▶ **WHAT TO WORK ON**:
What lines in the records below contain the string "media"? Copy every one.
====== DATA SUPPLIED
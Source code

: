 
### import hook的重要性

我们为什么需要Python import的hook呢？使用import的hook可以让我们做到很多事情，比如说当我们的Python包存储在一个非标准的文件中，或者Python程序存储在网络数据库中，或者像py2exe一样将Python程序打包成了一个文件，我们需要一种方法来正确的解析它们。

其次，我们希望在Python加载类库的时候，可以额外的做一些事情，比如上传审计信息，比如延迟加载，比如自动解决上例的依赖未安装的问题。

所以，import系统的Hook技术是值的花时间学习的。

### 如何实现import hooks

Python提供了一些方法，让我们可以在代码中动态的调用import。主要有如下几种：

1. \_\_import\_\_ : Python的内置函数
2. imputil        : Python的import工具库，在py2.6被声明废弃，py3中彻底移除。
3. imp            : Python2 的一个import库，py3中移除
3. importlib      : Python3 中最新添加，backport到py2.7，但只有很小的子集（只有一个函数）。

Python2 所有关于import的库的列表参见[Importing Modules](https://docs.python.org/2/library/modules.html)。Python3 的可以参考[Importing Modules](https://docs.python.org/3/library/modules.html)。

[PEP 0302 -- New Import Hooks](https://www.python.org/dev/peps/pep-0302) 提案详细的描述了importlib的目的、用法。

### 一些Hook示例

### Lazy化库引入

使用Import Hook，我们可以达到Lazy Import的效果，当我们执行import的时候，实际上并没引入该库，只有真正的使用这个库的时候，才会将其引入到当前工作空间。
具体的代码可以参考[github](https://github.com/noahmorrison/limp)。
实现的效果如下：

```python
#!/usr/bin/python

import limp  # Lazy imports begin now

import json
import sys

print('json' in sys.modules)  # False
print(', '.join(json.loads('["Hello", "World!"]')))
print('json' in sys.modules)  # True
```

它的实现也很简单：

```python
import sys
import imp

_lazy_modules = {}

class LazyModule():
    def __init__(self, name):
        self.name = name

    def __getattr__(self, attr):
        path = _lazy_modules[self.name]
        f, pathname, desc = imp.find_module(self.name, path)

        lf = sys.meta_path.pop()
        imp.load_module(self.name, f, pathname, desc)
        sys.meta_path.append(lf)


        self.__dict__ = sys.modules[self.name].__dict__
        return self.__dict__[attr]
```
============
====== DATA SUPPLIED
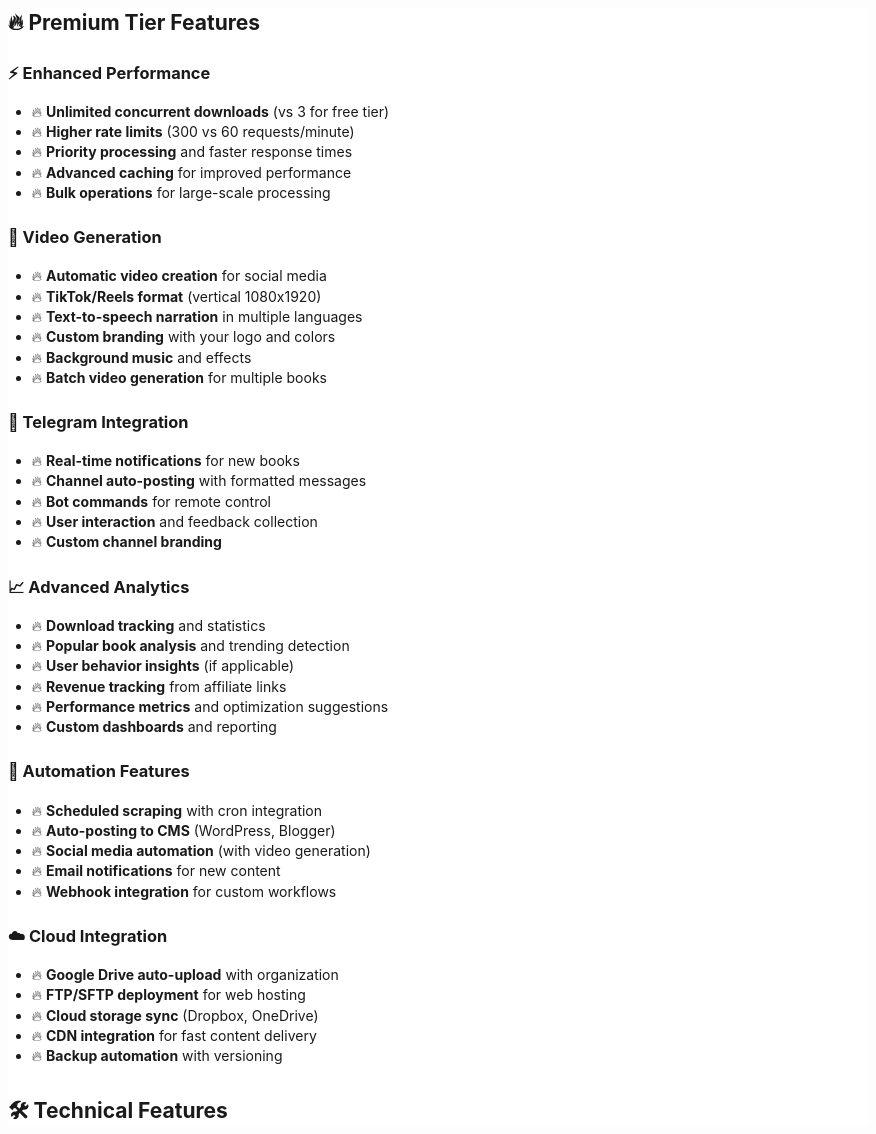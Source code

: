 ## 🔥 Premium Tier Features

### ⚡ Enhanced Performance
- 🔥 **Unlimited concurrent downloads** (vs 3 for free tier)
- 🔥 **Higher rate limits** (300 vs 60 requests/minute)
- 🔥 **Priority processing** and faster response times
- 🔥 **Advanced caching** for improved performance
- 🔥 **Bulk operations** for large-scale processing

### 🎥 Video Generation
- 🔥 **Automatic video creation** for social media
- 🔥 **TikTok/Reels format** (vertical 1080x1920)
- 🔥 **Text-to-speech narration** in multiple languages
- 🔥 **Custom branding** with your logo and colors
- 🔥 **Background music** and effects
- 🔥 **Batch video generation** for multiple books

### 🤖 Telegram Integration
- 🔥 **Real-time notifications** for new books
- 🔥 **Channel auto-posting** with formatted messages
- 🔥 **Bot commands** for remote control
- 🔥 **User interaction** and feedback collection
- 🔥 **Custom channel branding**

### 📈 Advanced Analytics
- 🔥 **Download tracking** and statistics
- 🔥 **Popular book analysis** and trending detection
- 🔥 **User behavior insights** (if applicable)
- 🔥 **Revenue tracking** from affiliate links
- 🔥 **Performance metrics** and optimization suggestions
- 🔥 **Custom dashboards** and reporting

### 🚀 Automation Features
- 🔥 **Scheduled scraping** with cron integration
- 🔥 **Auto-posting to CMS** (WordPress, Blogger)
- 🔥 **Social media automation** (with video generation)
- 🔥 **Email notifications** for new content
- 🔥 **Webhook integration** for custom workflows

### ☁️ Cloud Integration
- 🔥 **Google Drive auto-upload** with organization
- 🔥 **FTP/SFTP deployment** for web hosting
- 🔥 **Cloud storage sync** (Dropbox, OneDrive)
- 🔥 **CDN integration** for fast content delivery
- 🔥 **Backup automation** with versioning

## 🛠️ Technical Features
============
====== DATA SUPPLIED
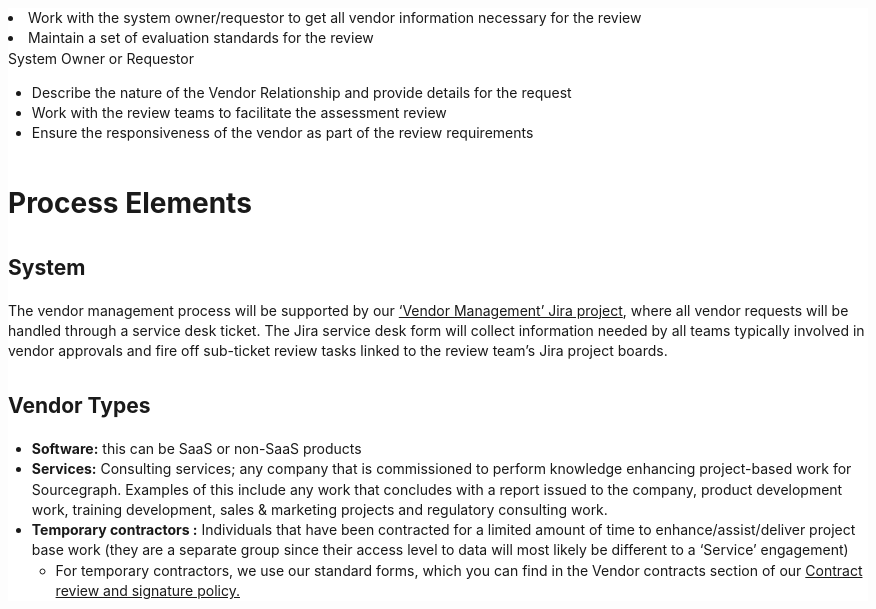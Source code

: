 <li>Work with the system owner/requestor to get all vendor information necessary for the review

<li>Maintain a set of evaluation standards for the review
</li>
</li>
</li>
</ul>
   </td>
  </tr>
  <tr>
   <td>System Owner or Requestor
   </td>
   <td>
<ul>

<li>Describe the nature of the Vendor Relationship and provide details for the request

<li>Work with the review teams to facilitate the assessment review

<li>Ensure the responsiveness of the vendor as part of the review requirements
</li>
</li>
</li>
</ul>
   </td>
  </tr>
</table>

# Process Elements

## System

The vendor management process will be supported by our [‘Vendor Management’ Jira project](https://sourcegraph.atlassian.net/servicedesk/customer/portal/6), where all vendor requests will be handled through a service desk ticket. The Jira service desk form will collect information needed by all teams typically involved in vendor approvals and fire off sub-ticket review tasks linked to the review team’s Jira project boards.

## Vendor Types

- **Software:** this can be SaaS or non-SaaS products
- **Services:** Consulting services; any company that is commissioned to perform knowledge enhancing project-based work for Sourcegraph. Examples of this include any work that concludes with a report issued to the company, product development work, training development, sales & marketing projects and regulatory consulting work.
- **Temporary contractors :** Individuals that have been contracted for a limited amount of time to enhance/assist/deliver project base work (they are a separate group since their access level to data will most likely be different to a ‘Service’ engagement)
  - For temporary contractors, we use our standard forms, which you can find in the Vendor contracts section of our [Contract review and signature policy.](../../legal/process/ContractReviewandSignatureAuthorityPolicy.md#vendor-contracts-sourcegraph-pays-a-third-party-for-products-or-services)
============
▶ **EXERCISE ANSWER**:
- 🔥 **Automatic video creation** for social media
- 🔥 **Social media automation** (with video generation)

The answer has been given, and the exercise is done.